<<<<

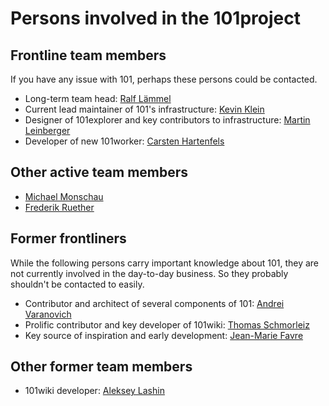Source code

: # Persons involved in the 101project

## Frontline team members

If you have any issue with 101, perhaps these persons could be contacted.

* Long-term team head: [Ralf Lämmel](https://github.com/rlaemmel)
* Current lead maintainer of 101's infrastructure: [Kevin Klein](https://github.com/kevin-klein)
* Designer of 101explorer and key contributors to infrastructure: [Martin Leinberger](https://github.com/martinleinberger)
* Developer of new 101worker: [Carsten Hartenfels](https://github.com/hartenfels)

## Other active team members

* [Michael Monschau](https://github.com/mmonschau)
* [Frederik Ruether](https://github.com/fruether)

## Former frontliners

While the following persons carry important knowledge about 101, they are not currently involved in the day-to-day business. So they probably shouldn't be contacted to easily.

* Contributor and architect of several components of 101: [Andrei Varanovich](https://github.com/avaranovich)
* Prolific contributor and key developer of 101wiki: [Thomas Schmorleiz](https://github.com/tschmorleiz)
* Key source of inspiration and early development: [Jean-Marie Favre](https://github.com/megaplanet)

## Other former team members

* 101wiki developer: [Aleksey Lashin](https://github.com/burgua)
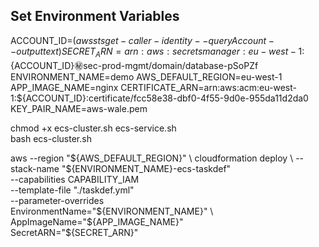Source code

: 

## Set Environment Variables

ACCOUNT_ID=$(aws sts get-caller-identity --query Account --output text)
SECRET_ARN=arn:aws:secretsmanager:eu-west-1:${ACCOUNT_ID}:secret:sec-prod-mgmt/domain/database-pSoPZf
ENVIRONMENT_NAME=demo
AWS_DEFAULT_REGION=eu-west-1
APP_IMAGE_NAME=nginx
CERTIFICATE_ARN=arn:aws:acm:eu-west-1:${ACCOUNT_ID}:certificate/fcc58e38-dbf0-4f55-9d0e-955da11d2da0
KEY_PAIR_NAME=aws-wale.pem

chmod +x ecs-cluster.sh  ecs-service.sh  
bash ecs-cluster.sh



aws --region "${AWS_DEFAULT_REGION}" \
    cloudformation deploy \
    --stack-name "${ENVIRONMENT_NAME}-ecs-taskdef" \
    --capabilities CAPABILITY_IAM \
    --template-file "./taskdef.yml"  \
    --parameter-overrides \
    EnvironmentName="${ENVIRONMENT_NAME}" \
    AppImageName="${APP_IMAGE_NAME}" \
    SecretARN="${SECRET_ARN}"
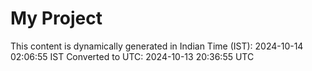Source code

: # My Project

This content is dynamically generated in Indian Time (IST): 2024-10-14 02:06:55 IST
Converted to UTC: 2024-10-13 20:36:55 UTC
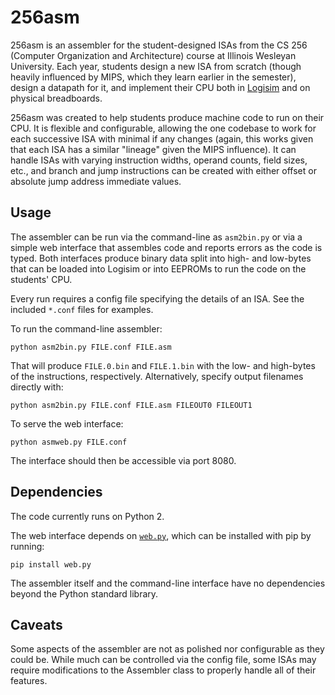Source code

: # 256asm

256asm is an assembler for the student-designed ISAs from the CS 256 (Computer Organization and Architecture) course at Illinois Wesleyan University.  Each year, students design a new ISA from scratch (though heavily influenced by MIPS, which they learn earlier in the semester), design a datapath for it, and implement their CPU both in [Logisim](http://www.cburch.com/logisim/) and on physical breadboards.

256asm was created to help students produce machine code to run on their CPU.  It is flexible and configurable, allowing the one codebase to work for each successive ISA with minimal if any changes (again, this works given that each ISA has a similar "lineage" given the MIPS influence).  It can handle ISAs with varying instruction widths, operand counts, field sizes, etc., and branch and jump instructions can be created with either offset or absolute jump address immediate values.

## Usage

The assembler can be run via the command-line as ``asm2bin.py`` or via a simple web interface that assembles code and reports errors as the code is typed.  Both interfaces produce binary data split into high- and low-bytes that can be loaded into Logisim or into EEPROMs to run the code on the students' CPU.

Every run requires a config file specifying the details of an ISA.  See the included ``*.conf`` files for examples.

To run the command-line assembler:

    python asm2bin.py FILE.conf FILE.asm

That will produce ``FILE.0.bin`` and ``FILE.1.bin`` with the low- and high-bytes of the instructions, respectively.  Alternatively, specify output filenames directly with:

    python asm2bin.py FILE.conf FILE.asm FILEOUT0 FILEOUT1

To serve the web interface:

    python asmweb.py FILE.conf

The interface should then be accessible via port 8080.

## Dependencies

The code currently runs on Python 2.

The web interface depends on [``web.py``](http://webpy.org/), which can be installed with pip by running:

    pip install web.py

The assembler itself and the command-line interface have no dependencies beyond the Python standard library.

## Caveats

Some aspects of the assembler are not as polished nor configurable as they could be.  While much can be controlled via the config file, some ISAs may require modifications to the Assembler class to properly handle all of their features.
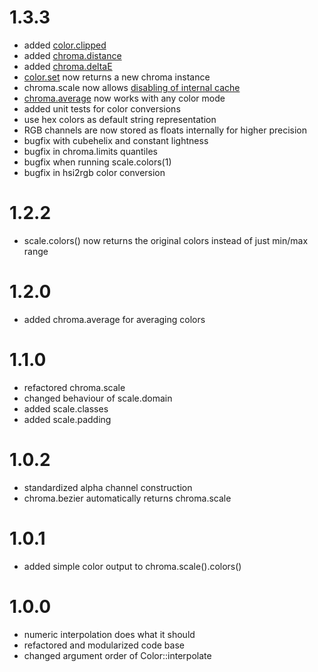 # 1.3.3

* added [color.clipped](https://gka.github.io/chroma.js/#color-clipped) 
* added [chroma.distance](https://gka.github.io/chroma.js/#chroma-distance)
* added [chroma.deltaE](https://gka.github.io/chroma.js/#chroma-deltae)
* [color.set](https://gka.github.io/chroma.js/#color-set) now returns a new chroma instance
* chroma.scale now allows [disabling of internal cache](https://gka.github.io/chroma.js/#scale-cache)
* [chroma.average](https://gka.github.io/chroma.js/#chroma-average) now works with any color mode
* added unit tests for color conversions
* use hex colors as default string representation
* RGB channels are now stored as floats internally for higher precision
* bugfix with cubehelix and constant lightness
* bugfix in chroma.limits quantiles
* bugfix when running scale.colors(1)
* bugfix in hsi2rgb color conversion

# 1.2.2

* scale.colors() now returns the original colors instead of just min/max range

# 1.2.0

* added chroma.average for averaging colors

# 1.1.0

* refactored chroma.scale
* changed behaviour of scale.domain
* added scale.classes
* added scale.padding

# 1.0.2

* standardized alpha channel construction
* chroma.bezier automatically returns chroma.scale

# 1.0.1

* added simple color output to chroma.scale().colors()

# 1.0.0

* numeric interpolation does what it should
* refactored and modularized code base
* changed argument order of Color::interpolate 
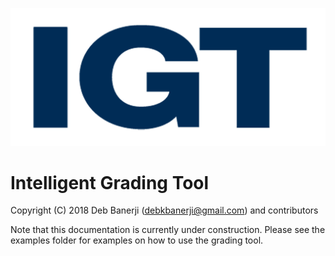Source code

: ![IGT](/grader/main/src/assets/images/logo_blue.png)

# Intelligent Grading Tool

Copyright (C) 2018 Deb Banerji (<debkbanerji@gmail.com>) and contributors

Note that this documentation is currently under construction. Please see the examples folder for examples on how to use the grading tool.
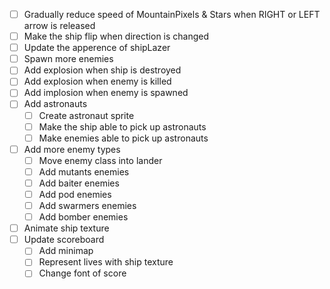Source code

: - [ ] Gradually reduce speed of MountainPixels & Stars when RIGHT or LEFT arrow is released
- [ ] Make the ship flip when direction is changed
- [ ] Update the apperence of shipLazer
- [ ] Spawn more enemies
- [ ] Add explosion when ship is destroyed
- [ ] Add explosion when enemy is killed
- [ ] Add implosion when enemy is spawned
- [ ] Add astronauts
  - [ ] Create astronaut sprite 
  - [ ] Make the ship able to pick up astronauts
  - [ ] Make enemies able to pick up astronauts
- [ ] Add more enemy types
  - [ ] Move enemy class into lander 
  - [ ] Add mutants enemies
  - [ ] Add baiter enemies
  - [ ] Add pod enemies
  - [ ] Add swarmers enemies
  - [ ] Add bomber enemies
- [ ] Animate ship texture
- [ ] Update scoreboard
  - [ ] Add minimap
  - [ ] Represent lives with ship texture
  - [ ] Change font of score
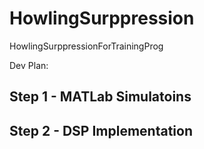 # HowlingSurppression
HowlingSurppressionForTrainingProg

Dev Plan:

Step 1 - MATLab Simulatoins
 - 
Step 2 - DSP Implementation
 -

>>>>

> _TASK_:
Exclude every picture and restate the listing word for word.

> _THE ANSWER_:
Source code

: # Persons involved in the 101project

## Frontline team members

If you have any issue with 101, perhaps these persons could be contacted.

* Long-term team head: [Ralf Lämmel](https://github.com/rlaemmel)
* Current lead maintainer of 101's infrastructure: [Kevin Klein](https://github.com/kevin-klein)
* Designer of 101explorer and key contributors to infrastructure: [Martin Leinberger](https://github.com/martinleinberger)
* Developer of new 101worker: [Carsten Hartenfels](https://github.com/hartenfels)

## Other active team members

* [Michael Monschau](https://github.com/mmonschau)
* [Frederik Ruether](https://github.com/fruether)

## Former frontliners

While the following persons carry important knowledge about 101, they are not currently involved in the day-to-day business. So they probably shouldn't be contacted to easily.

* Contributor and architect of several components of 101: [Andrei Varanovich](https://github.com/avaranovich)
* Prolific contributor and key developer of 101wiki: [Thomas Schmorleiz](https://github.com/tschmorleiz)
* Key source of inspiration and early development: [Jean-Marie Favre](https://github.com/megaplanet)

## Other former team members

* 101wiki developer: [Aleksey Lashin](https://github.com/burgua)
Source code

: 

## Set Environment Variables

ACCOUNT_ID=$(aws sts get-caller-identity --query Account --output text)
SECRET_ARN=arn:aws:secretsmanager:eu-west-1:${ACCOUNT_ID}:secret:sec-prod-mgmt/domain/database-pSoPZf
ENVIRONMENT_NAME=demo
AWS_DEFAULT_REGION=eu-west-1
APP_IMAGE_NAME=nginx
CERTIFICATE_ARN=arn:aws:acm:eu-west-1:${ACCOUNT_ID}:certificate/fcc58e38-dbf0-4f55-9d0e-955da11d2da0
KEY_PAIR_NAME=aws-wale.pem

chmod +x ecs-cluster.sh  ecs-service.sh  
bash ecs-cluster.sh



aws --region "${AWS_DEFAULT_REGION}" \
    cloudformation deploy \
    --stack-name "${ENVIRONMENT_NAME}-ecs-taskdef" \
    --capabilities CAPABILITY_IAM \
    --template-file "./taskdef.yml"  \
    --parameter-overrides \
    EnvironmentName="${ENVIRONMENT_NAME}" \
    AppImageName="${APP_IMAGE_NAME}" \
    SecretARN="${SECRET_ARN}"
Source code

: # My Project

This content is dynamically generated in Indian Time (IST): 2024-10-14 02:06:55 IST
Converted to UTC: 2024-10-13 20:36:55 UTC
Source code

: # 256asm

256asm is an assembler for the student-designed ISAs from the CS 256 (Computer Organization and Architecture) course at Illinois Wesleyan University.  Each year, students design a new ISA from scratch (though heavily influenced by MIPS, which they learn earlier in the semester), design a datapath for it, and implement their CPU both in [Logisim](http://www.cburch.com/logisim/) and on physical breadboards.

256asm was created to help students produce machine code to run on their CPU.  It is flexible and configurable, allowing the one codebase to work for each successive ISA with minimal if any changes (again, this works given that each ISA has a similar "lineage" given the MIPS influence).  It can handle ISAs with varying instruction widths, operand counts, field sizes, etc., and branch and jump instructions can be created with either offset or absolute jump address immediate values.

## Usage

The assembler can be run via the command-line as ``asm2bin.py`` or via a simple web interface that assembles code and reports errors as the code is typed.  Both interfaces produce binary data split into high- and low-bytes that can be loaded into Logisim or into EEPROMs to run the code on the students' CPU.

Every run requires a config file specifying the details of an ISA.  See the included ``*.conf`` files for examples.

To run the command-line assembler:

    python asm2bin.py FILE.conf FILE.asm

That will produce ``FILE.0.bin`` and ``FILE.1.bin`` with the low- and high-bytes of the instructions, respectively.  Alternatively, specify output filenames directly with:

    python asm2bin.py FILE.conf FILE.asm FILEOUT0 FILEOUT1

To serve the web interface:

    python asmweb.py FILE.conf

The interface should then be accessible via port 8080.

## Dependencies

The code currently runs on Python 2.

The web interface depends on [``web.py``](http://webpy.org/), which can be installed with pip by running:

    pip install web.py

The assembler itself and the command-line interface have no dependencies beyond the Python standard library.

## Caveats

Some aspects of the assembler are not as polished nor configurable as they could be.  While much can be controlled via the config file, some ISAs may require modifications to the Assembler class to properly handle all of their features.
 # 1.3.3

* added [color.clipped](https://gka.github.io/chroma.js/#color-clipped) 
* added [chroma.distance](https://gka.github.io/chroma.js/#chroma-distance)
* added [chroma.deltaE](https://gka.github.io/chroma.js/#chroma-deltae)
* [color.set](https://gka.github.io/chroma.js/#color-set) now returns a new chroma instance
* chroma.scale now allows [disabling of internal cache](https://gka.github.io/chroma.js/#scale-cache)
* [chroma.average](https://gka.github.io/chroma.js/#chroma-average) now works with any color mode
* added unit tests for color conversions
* use hex colors as default string representation
* RGB channels are now stored as floats internally for higher precision
* bugfix with cubehelix and constant lightness
* bugfix in chroma.limits quantiles
* bugfix when running scale.colors(1)
* bugfix in hsi2rgb color conversion

# 1.2.2

* scale.colors() now returns the original colors instead of just min/max range

# 1.2.0

* added chroma.average for averaging colors

# 1.1.0

* refactored chroma.scale
* changed behaviour of scale.domain
* added scale.classes
* added scale.padding

# 1.0.2

* standardized alpha channel construction
* chroma.bezier automatically returns chroma.scale

# 1.0.1

* added simple color output to chroma.scale().colors()

# 1.0.0

* numeric interpolation does what it should
* refactored and modularized code base
* changed argument order of Color::interpolate 
Source code

: ![IGT](/grader/main/src/assets/images/logo_blue.png)

# Intelligent Grading Tool

Copyright (C) 2018 Deb Banerji (<debkbanerji@gmail.com>) and contributors

Note that this documentation is currently under construction. Please see the examples folder for examples on how to use the grading tool.
Source code

: - [ ] Gradually reduce speed of MountainPixels & Stars when RIGHT or LEFT arrow is released
- [ ] Make the ship flip when direction is changed
- [ ] Update the apperence of shipLazer
- [ ] Spawn more enemies
- [ ] Add explosion when ship is destroyed
- [ ] Add explosion when enemy is killed
- [ ] Add implosion when enemy is spawned
- [ ] Add astronauts
  - [ ] Create astronaut sprite 
  - [ ] Make the ship able to pick up astronauts
  - [ ] Make enemies able to pick up astronauts
- [ ] Add more enemy types
  - [ ] Move enemy class into lander 
  - [ ] Add mutants enemies
  - [ ] Add baiter enemies
  - [ ] Add pod enemies
  - [ ] Add swarmers enemies
  - [ ] Add bomber enemies
- [ ] Animate ship texture
- [ ] Update scoreboard
  - [ ] Add minimap
  - [ ] Represent lives with ship texture
  - [ ] Change font of score
 # HowlingSurppression
HowlingSurppressionForTrainingProg

Dev Plan:

Step 1 - MATLab Simulatoins
 - 
Step 2 - DSP Implementation
 -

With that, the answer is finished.